Why? Because except in rare instances they're forgettable, confusing, costly, and time intensive. ...among other things, of course.

Forgettable because most acronyms (and initialisms) have no connection to the idea behind the letters.

Confusing because if someone wants to get to know the organization or product behind the letters they've got to learn two different names - the abbreviated one and the long, drawn-out one. Additionally, the pronunciation of an acronym or an initialism is often not intuitive.

Consider:
  • ICQ = "I Seek You" (instead of "Ick!")
  • IEEE = "I triple E"
  • IALA = "Eye Allah"
  • LED = "Ell Eee Dee"
  • IUPAC = "Eye You Pack"
  • SQL = "Ess Cue Ell" or "Sequel"
  • FNMA = "Fannie Mae"
Each of these examples follows a different rule for pronunciation. And this list covers less than half of the potential pronunciation issues. It seems to me that taking the extra effort to say your name, then spell your name, then explain that the letter sounds are actually letter sounds and not full words (as in "ICQ") is more trouble than it is worth. Which leads me to...

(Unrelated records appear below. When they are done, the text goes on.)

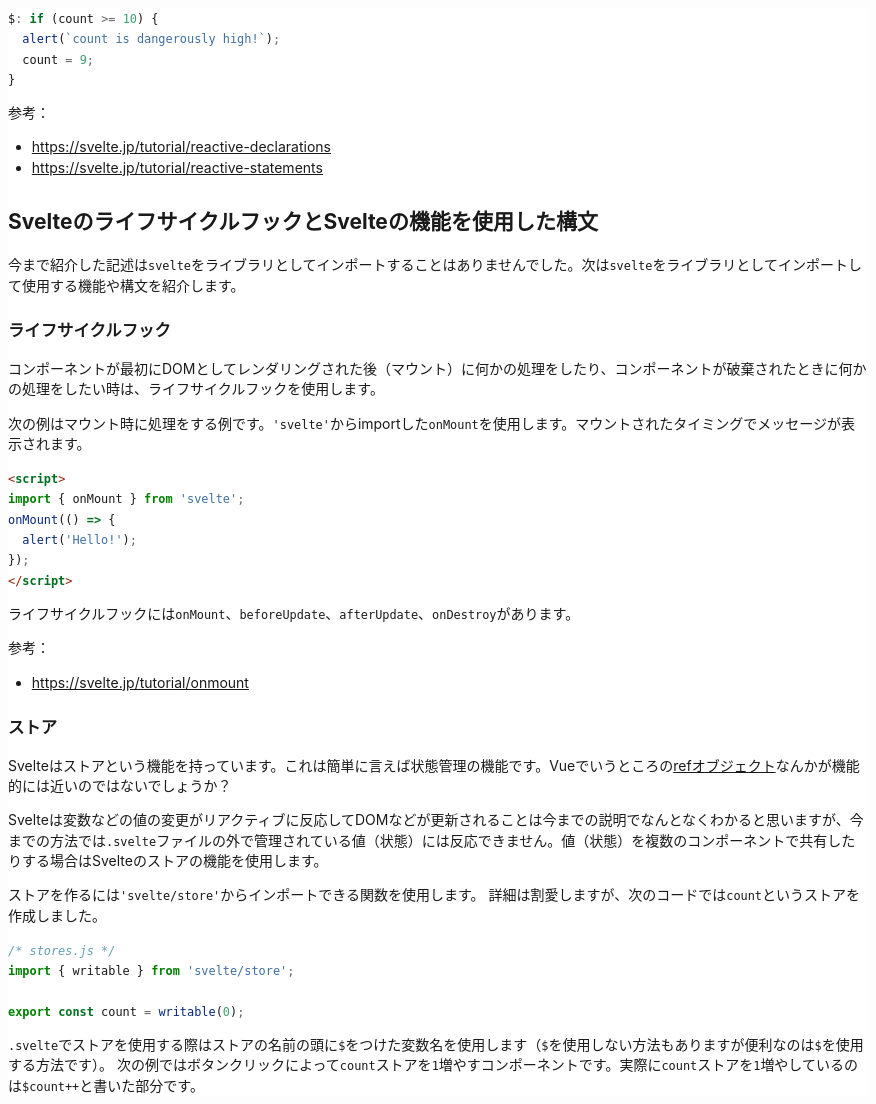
 ```js
$: if (count >= 10) {
  alert(`count is dangerously high!`);
  count = 9;
}
```

参考：

* https://svelte.jp/tutorial/reactive-declarations
* https://svelte.jp/tutorial/reactive-statements

## SvelteのライフサイクルフックとSvelteの機能を使用した構文

今まで紹介した記述は`svelte`をライブラリとしてインポートすることはありませんでした。次は`svelte`をライブラリとしてインポートして使用する機能や構文を紹介します。

### ライフサイクルフック

コンポーネントが最初にDOMとしてレンダリングされた後（マウント）に何かの処理をしたり、コンポーネントが破棄されたときに何かの処理をしたい時は、ライフサイクルフックを使用します。

次の例はマウント時に処理をする例です。`'svelte'`からimportした`onMount`を使用します。マウントされたタイミングでメッセージが表示されます。

```html
<script>
import { onMount } from 'svelte';
onMount(() => {
  alert('Hello!');
});
</script>
```

ライフサイクルフックには`onMount`、`beforeUpdate`、`afterUpdate`、`onDestroy`があります。

参考：

* https://svelte.jp/tutorial/onmount

### ストア

Svelteはストアという機能を持っています。これは簡単に言えば状態管理の機能です。Vueでいうところの[refオブジェクト](https://v3.ja.vuejs.org/guide/reactivity-fundamentals.html#独立したリアクティブな値を-ref-として作成する)なんかが機能的には近いのではないでしょうか？

Svelteは変数などの値の変更がリアクティブに反応してDOMなどが更新されることは今までの説明でなんとなくわかると思いますが、今までの方法では`.svelte`ファイルの外で管理されている値（状態）には反応できません。値（状態）を複数のコンポーネントで共有したりする場合はSvelteのストアの機能を使用します。

ストアを作るには`'svelte/store'`からインポートできる関数を使用します。
詳細は割愛しますが、次のコードでは`count`というストアを作成しました。

```js
/* stores.js */
import { writable } from 'svelte/store';

export const count = writable(0);
```

`.svelte`でストアを使用する際はストアの名前の頭に`$`をつけた変数名を使用します（`$`を使用しない方法もありますが便利なのは`$`を使用する方法です）。
次の例ではボタンクリックによって`count`ストアを`1`増やすコンポーネントです。実際に`count`ストアを`1`増やしているのは`$count++`と書いた部分です。

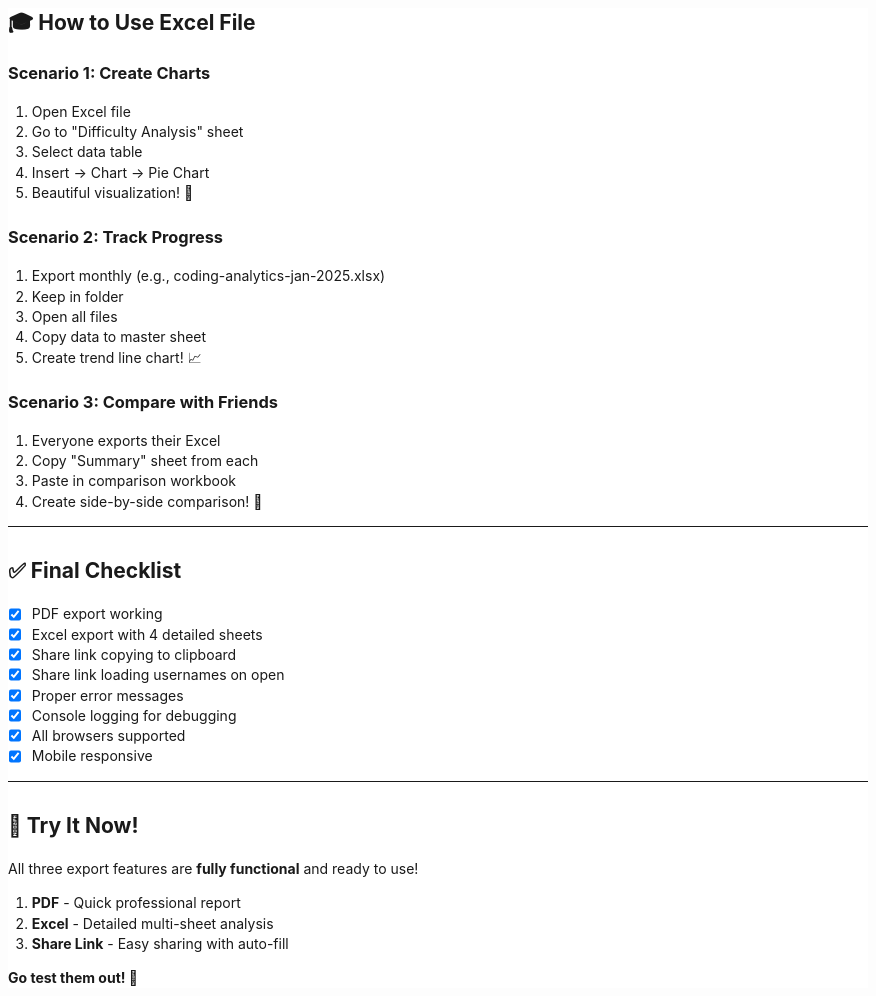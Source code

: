 
## 🎓 **How to Use Excel File**

### **Scenario 1: Create Charts**
1. Open Excel file
2. Go to "Difficulty Analysis" sheet
3. Select data table
4. Insert → Chart → Pie Chart
5. Beautiful visualization! 🎨

### **Scenario 2: Track Progress**
1. Export monthly (e.g., coding-analytics-jan-2025.xlsx)
2. Keep in folder
3. Open all files
4. Copy data to master sheet
5. Create trend line chart! 📈

### **Scenario 3: Compare with Friends**
1. Everyone exports their Excel
2. Copy "Summary" sheet from each
3. Paste in comparison workbook
4. Create side-by-side comparison! 🤝

---

## ✅ **Final Checklist**

- [x] PDF export working
- [x] Excel export with 4 detailed sheets
- [x] Share link copying to clipboard
- [x] Share link loading usernames on open
- [x] Proper error messages
- [x] Console logging for debugging
- [x] All browsers supported
- [x] Mobile responsive

---

## 🚀 **Try It Now!**

All three export features are **fully functional** and ready to use!

1. **PDF** - Quick professional report
2. **Excel** - Detailed multi-sheet analysis  
3. **Share Link** - Easy sharing with auto-fill

**Go test them out! 🎉**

Costliness... Supporting two unique identities - the short and long version - takes money. It appears in the use of different names for internal and external documentation, or in different logo presentations, or in linear inches when writing job descriptions for publication in the paper, or - relating to the last issue listed - in time spent explaining what the acronym means.

Time is a significant disincentive for the use of acronyms. If the goal is to do something productive with the hours in your day and your staff is forced to expalin the acronym every time they say it to someone new... aren't you losing a bit of money every time conversation is side-tracked? Yes, you could argue that the additional conversation is about your company so it's "all good" but wouldn't you rather have a conversation better targeted to what you want from the person you're talking to? If it takes 15 seconds to clarify your name each time you say it and you say your name to ten new people a day... that's 2.5 minutes a day or 12.5 minutes per week per staff member. Almost an hour a month of lost time multiplied across your entire sales staff.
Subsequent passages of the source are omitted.